For the past two and a half years, Morrisons in Fort William have stocked a delightful looking raspberry cheesecake, placed according to the conventions of supermarket choice architecture, right in my line of sight as I head for the milk. I can’t miss it, every time.
I love raspberry cheesecake, but as a climber who isn’t naturally light enough for the grades I want to climb, I feel that I must set limits, and something like that - an out and out treat - is the most obvious target. This is why I’m two stones (28 pounds) lighter than I was at 16 years of age and can climb many grades harder too. Don’t get me wrong, I eat plenty (and I mean plenty!) when I know I’m using the energy.

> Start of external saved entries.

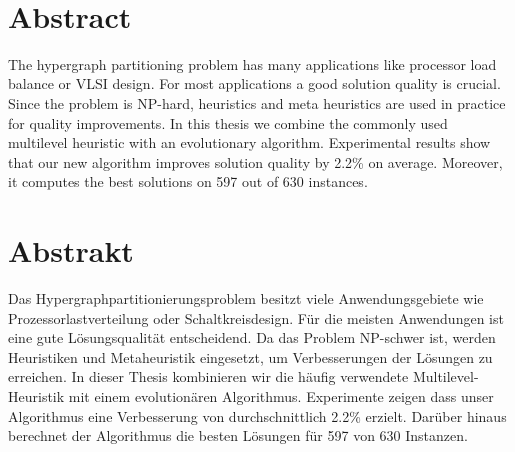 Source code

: \documentclass[a4paper,12pt,titlepage, BCOR7mm,headsepline]{scrbook}
\numberwithin{equation}{section}
\begin{document}

\ 
\newpage
\clearpage

\section*{Abstract}
The hypergraph partitioning problem has many applications like processor load balance or VLSI design.
For most applications a good solution quality is crucial. Since the problem is NP-hard, heuristics and meta heuristics are used in practice for quality improvements. In this thesis we combine the commonly used multilevel heuristic with an evolutionary algorithm. Experimental results show that our new algorithm improves solution quality by 2.2\% on average. Moreover, it computes the best solutions on 597 out of 630 instances.






\section*{Abstrakt}
Das Hypergraphpartitionierungsproblem besitzt viele Anwendungsgebiete wie Prozessorlastverteilung oder Schaltkreisdesign. Für die meisten Anwendungen ist eine gute Lösungsqualität entscheidend. Da das Problem NP-schwer ist, werden Heuristiken und Metaheuristik eingesetzt, um Verbesserungen der Lösungen zu erreichen.
In dieser Thesis kombinieren wir die häufig verwendete Multilevel-Heuristik mit einem evolutionären Algorithmus. Experimente zeigen dass unser Algorithmus eine Verbesserung von durchschnittlich 2.2\% erzielt. Darüber hinaus berechnet der Algorithmus die besten Lösungen für 597 von 630 Instanzen.
\end{document}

Since I first spotted it, I’ve been tempted every time I’m in there to buy it and munch it. But I didn’t. At first I thought “when I do the Ring of Steall Project, I’ll buy that cheesecake”. I sent the project, but not the cheesecake. Then, I thought, “when I finally top out on Don’t Die, I’m having that bloody cheesecake out of Morrisons”. But I didn’t. Eventually, it was “When I do Echo Wall, this time I’m definitely eating the cheesecake”, and then “when I’ve edited the film” etc. You get the picture.
I’ve picked it up at least four times, and had it in my basket and put it back twice. What’s going on here? Nothing seems to be big enough to deserve the damn cheesecake. Today I picked it up and stared at it again, and put it back, unable to think of anything I’d done that even remotely deserved to break the previous cheesecake denial.
What the hell do I have to do to earn the cheesecake?
I’ve done this more and more over the past 8 years. When I did my first E9 in 2001, I went out with my mates from Uni, got steaming drunk, went clubbing and woke up to a brain melting hangover the next afternoon. Later, when I was repeatedly throwing myself from the last move of Rhapsody, my mate Steve Gordon speculated that the only celebration worthy of doing the world’s first E11 would be to go out and take 11 E’s. We negotiated it down so that I would settle for 11 pints and he would take the 11 E’s. But when I did it, I stayed at home for three months and learnt what HTML was and built up this website.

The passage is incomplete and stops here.